**What is needed:**
Below are lines of data; restate word for word those running from the line containing "tipo de consulta, e" to the line containing "a relação com", inclusive, and no others.

(Stored data)
----------
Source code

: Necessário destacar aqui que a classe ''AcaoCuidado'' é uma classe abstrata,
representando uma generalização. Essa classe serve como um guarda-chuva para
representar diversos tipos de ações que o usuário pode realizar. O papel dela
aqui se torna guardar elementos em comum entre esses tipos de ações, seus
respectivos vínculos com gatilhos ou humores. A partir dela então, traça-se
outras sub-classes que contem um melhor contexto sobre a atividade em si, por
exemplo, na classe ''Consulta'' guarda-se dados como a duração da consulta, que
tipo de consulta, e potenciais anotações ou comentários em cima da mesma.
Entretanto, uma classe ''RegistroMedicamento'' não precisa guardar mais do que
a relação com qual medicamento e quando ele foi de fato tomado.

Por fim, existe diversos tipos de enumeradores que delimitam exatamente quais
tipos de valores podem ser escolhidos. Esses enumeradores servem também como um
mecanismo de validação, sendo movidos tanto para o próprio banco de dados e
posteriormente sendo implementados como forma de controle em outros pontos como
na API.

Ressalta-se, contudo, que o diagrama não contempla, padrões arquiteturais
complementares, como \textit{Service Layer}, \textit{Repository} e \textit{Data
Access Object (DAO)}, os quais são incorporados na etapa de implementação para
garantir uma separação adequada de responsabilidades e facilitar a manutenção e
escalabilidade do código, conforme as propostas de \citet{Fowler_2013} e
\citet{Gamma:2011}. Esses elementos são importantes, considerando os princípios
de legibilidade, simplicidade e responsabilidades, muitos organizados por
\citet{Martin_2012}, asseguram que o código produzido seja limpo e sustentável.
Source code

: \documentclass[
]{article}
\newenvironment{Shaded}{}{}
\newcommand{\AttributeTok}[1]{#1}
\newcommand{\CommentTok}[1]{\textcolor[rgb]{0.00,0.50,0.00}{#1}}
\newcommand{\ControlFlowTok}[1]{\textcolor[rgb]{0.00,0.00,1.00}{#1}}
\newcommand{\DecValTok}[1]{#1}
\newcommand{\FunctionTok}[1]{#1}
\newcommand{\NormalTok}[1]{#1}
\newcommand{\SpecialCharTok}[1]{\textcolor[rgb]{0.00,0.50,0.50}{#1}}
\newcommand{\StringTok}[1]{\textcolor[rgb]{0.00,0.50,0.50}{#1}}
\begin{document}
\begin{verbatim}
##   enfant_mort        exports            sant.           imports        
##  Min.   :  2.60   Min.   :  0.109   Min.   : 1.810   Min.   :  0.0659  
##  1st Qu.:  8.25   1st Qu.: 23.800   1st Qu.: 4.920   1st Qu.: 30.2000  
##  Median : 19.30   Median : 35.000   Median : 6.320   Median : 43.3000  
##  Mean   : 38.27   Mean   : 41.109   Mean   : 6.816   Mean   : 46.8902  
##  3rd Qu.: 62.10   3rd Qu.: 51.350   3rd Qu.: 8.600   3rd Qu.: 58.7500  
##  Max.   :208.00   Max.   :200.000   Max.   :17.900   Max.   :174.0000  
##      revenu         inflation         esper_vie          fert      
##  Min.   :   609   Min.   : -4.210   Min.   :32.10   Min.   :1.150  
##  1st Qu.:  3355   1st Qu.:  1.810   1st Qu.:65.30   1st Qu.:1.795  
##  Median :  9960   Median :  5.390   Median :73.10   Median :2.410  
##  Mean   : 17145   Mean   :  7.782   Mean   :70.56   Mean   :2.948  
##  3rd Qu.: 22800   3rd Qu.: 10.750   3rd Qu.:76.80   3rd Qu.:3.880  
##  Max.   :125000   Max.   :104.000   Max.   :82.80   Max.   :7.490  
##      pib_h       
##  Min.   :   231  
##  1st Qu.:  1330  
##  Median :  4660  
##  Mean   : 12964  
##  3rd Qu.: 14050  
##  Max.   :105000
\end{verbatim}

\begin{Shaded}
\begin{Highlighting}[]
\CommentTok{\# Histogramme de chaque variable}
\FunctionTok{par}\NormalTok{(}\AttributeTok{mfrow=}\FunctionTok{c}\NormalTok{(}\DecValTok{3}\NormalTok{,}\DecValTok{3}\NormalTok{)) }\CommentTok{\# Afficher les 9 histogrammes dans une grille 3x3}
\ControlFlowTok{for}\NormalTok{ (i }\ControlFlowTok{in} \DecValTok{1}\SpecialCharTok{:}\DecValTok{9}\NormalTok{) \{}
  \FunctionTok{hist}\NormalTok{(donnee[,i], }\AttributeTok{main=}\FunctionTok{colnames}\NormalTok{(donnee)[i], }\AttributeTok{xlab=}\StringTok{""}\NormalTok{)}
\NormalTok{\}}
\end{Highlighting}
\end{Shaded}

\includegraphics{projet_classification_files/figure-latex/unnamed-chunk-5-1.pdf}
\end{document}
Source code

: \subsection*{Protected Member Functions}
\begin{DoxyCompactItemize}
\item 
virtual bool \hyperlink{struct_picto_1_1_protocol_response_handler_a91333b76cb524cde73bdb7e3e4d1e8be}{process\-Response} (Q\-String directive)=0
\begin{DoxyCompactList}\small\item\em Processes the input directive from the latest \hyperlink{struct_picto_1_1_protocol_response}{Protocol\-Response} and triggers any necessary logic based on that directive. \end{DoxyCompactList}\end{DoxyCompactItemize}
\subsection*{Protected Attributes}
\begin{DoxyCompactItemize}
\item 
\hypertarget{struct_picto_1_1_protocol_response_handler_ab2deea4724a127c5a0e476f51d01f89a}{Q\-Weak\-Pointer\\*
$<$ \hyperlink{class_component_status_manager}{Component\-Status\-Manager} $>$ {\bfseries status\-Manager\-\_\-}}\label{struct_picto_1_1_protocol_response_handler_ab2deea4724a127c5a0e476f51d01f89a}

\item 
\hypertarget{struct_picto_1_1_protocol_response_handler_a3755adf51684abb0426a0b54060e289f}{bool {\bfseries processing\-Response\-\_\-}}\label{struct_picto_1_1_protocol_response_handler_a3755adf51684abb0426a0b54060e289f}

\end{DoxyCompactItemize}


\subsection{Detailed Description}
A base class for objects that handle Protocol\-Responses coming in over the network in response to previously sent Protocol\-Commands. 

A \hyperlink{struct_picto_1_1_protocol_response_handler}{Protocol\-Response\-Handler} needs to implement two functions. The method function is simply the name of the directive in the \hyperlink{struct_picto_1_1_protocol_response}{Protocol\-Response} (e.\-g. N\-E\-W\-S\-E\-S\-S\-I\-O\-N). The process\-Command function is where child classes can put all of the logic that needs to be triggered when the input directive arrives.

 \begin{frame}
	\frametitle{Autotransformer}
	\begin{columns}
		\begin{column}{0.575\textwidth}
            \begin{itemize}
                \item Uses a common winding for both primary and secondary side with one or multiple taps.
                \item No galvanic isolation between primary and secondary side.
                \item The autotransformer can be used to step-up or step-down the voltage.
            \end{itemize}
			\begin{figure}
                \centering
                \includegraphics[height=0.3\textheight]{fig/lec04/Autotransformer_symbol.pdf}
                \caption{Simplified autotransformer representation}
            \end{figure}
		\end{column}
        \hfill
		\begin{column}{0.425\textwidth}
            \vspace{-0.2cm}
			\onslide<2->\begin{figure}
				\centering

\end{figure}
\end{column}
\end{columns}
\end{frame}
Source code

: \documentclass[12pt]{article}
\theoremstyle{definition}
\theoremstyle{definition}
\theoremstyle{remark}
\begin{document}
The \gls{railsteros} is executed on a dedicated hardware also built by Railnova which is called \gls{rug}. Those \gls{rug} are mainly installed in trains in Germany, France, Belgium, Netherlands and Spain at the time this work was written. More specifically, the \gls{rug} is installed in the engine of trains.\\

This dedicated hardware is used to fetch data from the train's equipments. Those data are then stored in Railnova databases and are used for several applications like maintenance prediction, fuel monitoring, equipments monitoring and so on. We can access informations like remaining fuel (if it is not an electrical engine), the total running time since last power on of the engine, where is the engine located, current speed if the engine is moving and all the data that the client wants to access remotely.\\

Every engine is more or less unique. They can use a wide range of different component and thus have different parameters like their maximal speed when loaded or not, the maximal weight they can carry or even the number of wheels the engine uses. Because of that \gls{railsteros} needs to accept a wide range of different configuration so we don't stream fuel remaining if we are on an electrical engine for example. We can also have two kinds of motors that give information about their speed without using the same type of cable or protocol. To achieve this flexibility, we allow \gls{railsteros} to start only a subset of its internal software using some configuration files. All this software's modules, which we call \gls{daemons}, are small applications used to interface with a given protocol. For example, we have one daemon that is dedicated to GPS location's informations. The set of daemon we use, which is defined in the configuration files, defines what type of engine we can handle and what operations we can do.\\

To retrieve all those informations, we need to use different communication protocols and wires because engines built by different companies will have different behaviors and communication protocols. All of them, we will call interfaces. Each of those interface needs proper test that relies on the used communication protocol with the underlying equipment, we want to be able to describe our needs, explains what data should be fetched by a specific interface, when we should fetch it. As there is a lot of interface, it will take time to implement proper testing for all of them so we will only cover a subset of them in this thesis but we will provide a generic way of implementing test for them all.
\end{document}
----------
**Solution to this problem:**
tipo de consulta, e potenciais anotações ou comentários em cima da mesma.
Entretanto, uma classe ''RegistroMedicamento'' não precisa guardar mais do que
a relação com qual medicamento e quando ele foi de fato tomado.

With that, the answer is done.